Goal of the exercise — Write out each line below precisely, passing over the pictures.

Exercise material —

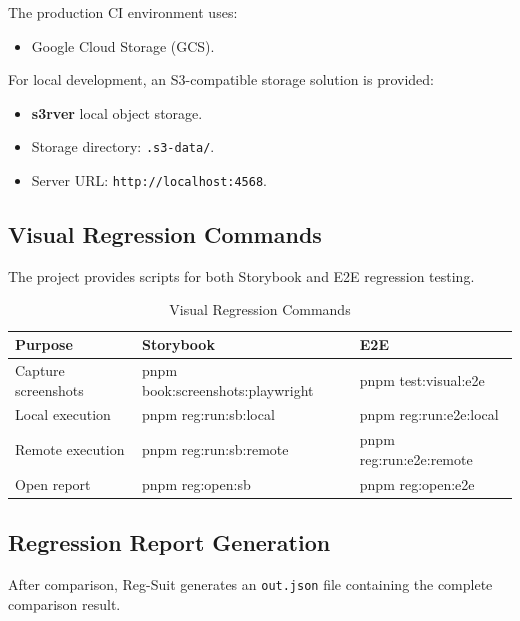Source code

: The production CI environment uses:

\begin{itemize}
    \item Google Cloud Storage (GCS).
\end{itemize}

For local development, an S3-compatible storage solution is provided:

\begin{itemize}
    \item \textbf{s3rver} local object storage.
    \item Storage directory: \texttt{.s3-data/}.
    \item Server URL: \texttt{http://localhost:4568}.
\end{itemize}


\subsection{Visual Regression Commands}

The project provides scripts for both Storybook and E2E regression testing.

\begin{table}[H]
\centering
\caption{Visual Regression Commands}
\begin{tabular}{|p{5cm}|p{4cm}|p{4cm}|}
\hline
\textbf{Purpose} & \textbf{Storybook} & \textbf{E2E} \\
\hline
Capture screenshots &
pnpm book:screenshots:playwright &
pnpm test:visual:e2e
\\
\hline

Local execution &
pnpm reg:run:sb:local &
pnpm reg:run:e2e:local
\\
\hline

Remote execution &
pnpm reg:run:sb:remote &
pnpm reg:run:e2e:remote
\\
\hline

Open report &
pnpm reg:open:sb &
pnpm reg:open:e2e
\\
\hline
\end{tabular}
\end{table}


\subsection{Regression Report Generation}

After comparison, Reg-Suit generates an \texttt{out.json} file containing the complete comparison result.


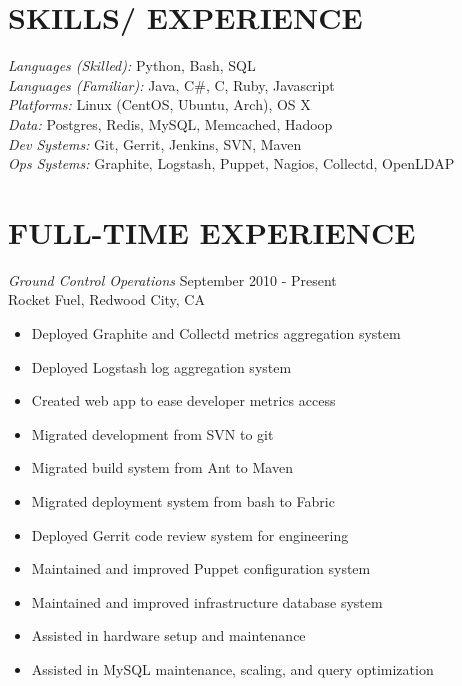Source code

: \documentclass[line,margin]{res}
\begin{document}
\address{Sunnyvale, CA 94087}
\address{\sl tabletcorry@gmail.com}

\begin{resume}
 
\section{SKILLS/ EXPERIENCE} {\sl Languages (Skilled):} Python, Bash, SQL\\
                {\sl Languages (Familiar):} Java, C\#, C, Ruby, Javascript\\
                {\sl Platforms:} Linux (CentOS, Ubuntu, Arch), OS X\\
                {\sl Data:} Postgres, Redis, MySQL, Memcached, Hadoop\\
                {\sl Dev Systems:} Git, Gerrit, Jenkins, SVN, Maven\\
                {\sl Ops Systems:} Graphite, Logstash, Puppet, Nagios, Collectd, OpenLDAP
 
\section{FULL-TIME EXPERIENCE} 
                {\sl Ground Control Operations} \hfill September 2010 - Present \\
                Rocket Fuel, Redwood City, CA
                \begin{itemize}  \itemsep -2pt
                 \item Deployed Graphite and Collectd metrics aggregation system
                 \item Deployed Logstash log aggregation system
                 \item Created web app to ease developer metrics access
                 \item Migrated development from SVN to git
                 \item Migrated build system from Ant to Maven
                 \item Migrated deployment system from bash to Fabric
                 \item Deployed Gerrit code review system for engineering
                 \item Maintained and improved Puppet configuration system
                 \item Maintained and improved infrastructure database system
                 \item Assisted in hardware setup and maintenance
                 \item Assisted in MySQL maintenance, scaling, and query optimization
                \end{itemize}


\end{resume}
\end{document}
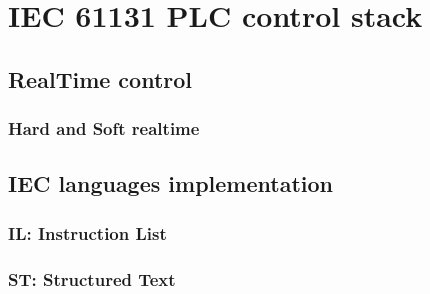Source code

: \part{IEC 61131 PLC control stack}

\chapter{RealTime control}

\section{Hard and Soft realtime}

\chapter{IEC languages implementation}

\section{IL: Instruction List}

\section{ST: Structured Text}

Reply to the task —
Source code

: The production CI environment uses:

\begin{itemize}
    \item Google Cloud Storage (GCS).
\end{itemize}

For local development, an S3-compatible storage solution is provided:

\begin{itemize}
    \item \textbf{s3rver} local object storage.
    \item Storage directory: \texttt{.s3-data/}.
    \item Server URL: \texttt{http://localhost:4568}.
\end{itemize}


\subsection{Visual Regression Commands}

The project provides scripts for both Storybook and E2E regression testing.

\begin{table}[H]
\centering
\caption{Visual Regression Commands}
\begin{tabular}{|p{5cm}|p{4cm}|p{4cm}|}
\hline
\textbf{Purpose} & \textbf{Storybook} & \textbf{E2E} \\
\hline
Capture screenshots &
pnpm book:screenshots:playwright &
pnpm test:visual:e2e
\\
\hline

Local execution &
pnpm reg:run:sb:local &
pnpm reg:run:e2e:local
\\
\hline

Remote execution &
pnpm reg:run:sb:remote &
pnpm reg:run:e2e:remote
\\
\hline

Open report &
pnpm reg:open:sb &
pnpm reg:open:e2e
\\
\hline
\end{tabular}
\end{table}


\subsection{Regression Report Generation}

After comparison, Reg-Suit generates an \texttt{out.json} file containing the complete comparison result.


Source code

: \documentclass[line,margin]{res}
\begin{document}
\address{Sunnyvale, CA 94087}
\address{\sl tabletcorry@gmail.com}

\begin{resume}
 
\section{SKILLS/ EXPERIENCE} {\sl Languages (Skilled):} Python, Bash, SQL\\
                {\sl Languages (Familiar):} Java, C\#, C, Ruby, Javascript\\
                {\sl Platforms:} Linux (CentOS, Ubuntu, Arch), OS X\\
                {\sl Data:} Postgres, Redis, MySQL, Memcached, Hadoop\\
                {\sl Dev Systems:} Git, Gerrit, Jenkins, SVN, Maven\\
                {\sl Ops Systems:} Graphite, Logstash, Puppet, Nagios, Collectd, OpenLDAP
 
\section{FULL-TIME EXPERIENCE} 
                {\sl Ground Control Operations} \hfill September 2010 - Present \\
                Rocket Fuel, Redwood City, CA
                \begin{itemize}  \itemsep -2pt
                 \item Deployed Graphite and Collectd metrics aggregation system
                 \item Deployed Logstash log aggregation system
                 \item Created web app to ease developer metrics access
                 \item Migrated development from SVN to git
                 \item Migrated build system from Ant to Maven
                 \item Migrated deployment system from bash to Fabric
                 \item Deployed Gerrit code review system for engineering
                 \item Maintained and improved Puppet configuration system
                 \item Maintained and improved infrastructure database system
                 \item Assisted in hardware setup and maintenance
                 \item Assisted in MySQL maintenance, scaling, and query optimization
                \end{itemize}


\end{resume}
\end{document}
Source code

: \part{IEC 61131 PLC control stack}

\chapter{RealTime control}

\section{Hard and Soft realtime}

\chapter{IEC languages implementation}

\section{IL: Instruction List}

\section{ST: Structured Text}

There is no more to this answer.